Put ads up on craiglist, Hoobly, and other websites like that advertising them. Make it clear they are Pet Rats, charge a fee of $10 per rat, and Screen/interview the adopters. make sure they know about rats or if they don't and really want them as pets educate them by sending them to websites (Or here) to learn. Hang up fliers in your area, talk to friends and see if they will spread the word around by mouth. If it's only 8 you shouldn't have many issues finding homes for all of them, or the ones your not keeping.
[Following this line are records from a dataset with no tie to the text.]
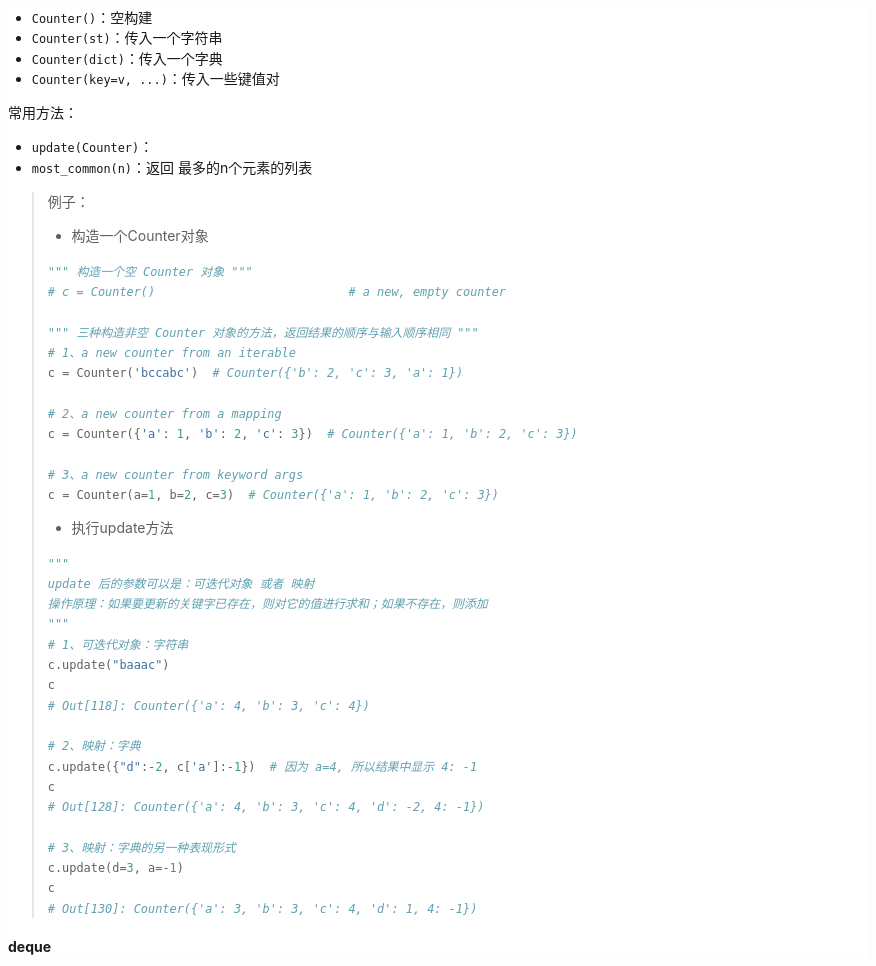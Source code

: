 - `Counter()`：空构建
- `Counter(st)`：传入一个字符串
- `Counter(dict)`：传入一个字典
- `Counter(key=v, ...)`：传入一些键值对

常用方法：

- `update(Counter)`：
- `most_common(n)`：返回 最多的n个元素的列表

> 例子：
>
> - 构造一个Counter对象
>
> ```python
> """ 构造一个空 Counter 对象 """ 
> # c = Counter()                           # a new, empty counter
> 
> """ 三种构造非空 Counter 对象的方法，返回结果的顺序与输入顺序相同 """
> # 1、a new counter from an iterable
> c = Counter('bccabc')  # Counter({'b': 2, 'c': 3, 'a': 1})                 
> 
> # 2、a new counter from a mapping
> c = Counter({'a': 1, 'b': 2, 'c': 3})  # Counter({'a': 1, 'b': 2, 'c': 3})      
> 
> # 3、a new counter from keyword args
> c = Counter(a=1, b=2, c=3)  # Counter({'a': 1, 'b': 2, 'c': 3})             
> ```
>
> - 执行update方法
>
> ```python
> """ 
> update 后的参数可以是：可迭代对象 或者 映射 
> 操作原理：如果要更新的关键字已存在，则对它的值进行求和；如果不存在，则添加
> """
> # 1、可迭代对象：字符串
> c.update("baaac")
> c
> # Out[118]: Counter({'a': 4, 'b': 3, 'c': 4})
> 
> # 2、映射：字典
> c.update({"d":-2, c['a']:-1})  # 因为 a=4, 所以结果中显示 4: -1
> c
> # Out[128]: Counter({'a': 4, 'b': 3, 'c': 4, 'd': -2, 4: -1})
> 
> # 3、映射：字典的另一种表现形式
> c.update(d=3, a=-1)
> c
> # Out[130]: Counter({'a': 3, 'b': 3, 'c': 4, 'd': 1, 4: -1})
> ```

#### deque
Babies are weaned between 4 and 5 weeks.


----------



## BlackCat99 (Oct 9, 2012)

I agree with lighting especially if you don't know how your other rats will react to the babies, some females will steal the other moms babies and try to raise them themselves which leads to problems when they don't have milk to feed them, one of my females is really bad about that so I do not house her with moms about to birth. However other rats I have will just help the mom by sitting on the babies when she takes a break and help with cleaning. Good luck with your babies!


----------



## PsycheDelicMama (Oct 9, 2012)

Thanks for the quick responses both of you. 
Blossom and her babies are doing very well so far. Blossom in my opinion is being a good mom. Her babies all have very visible milk bands and she spends most of day w them except to eat/drink. I boiled her some eggs and gave her one today which she qucikly consumed. 
Bambi (my other female) is still in the cage with them and is doing fine with them, the most she does is look at the babies and then walks away. 

Thank you @lightning for the advice about posting them on Craigslist and making it out to be an adoption process with an adoption fee. I would love to keep them all but thats just not practical. I will also alert family and friends in hopes of obtaining potential adopters that way. 

As far as I know they will all be Siamese , considering the companion that she had when I bought her was also Siamese like her. Looking forward to some very pretty little rats


----------



## LightningWolf (Jun 8, 2012)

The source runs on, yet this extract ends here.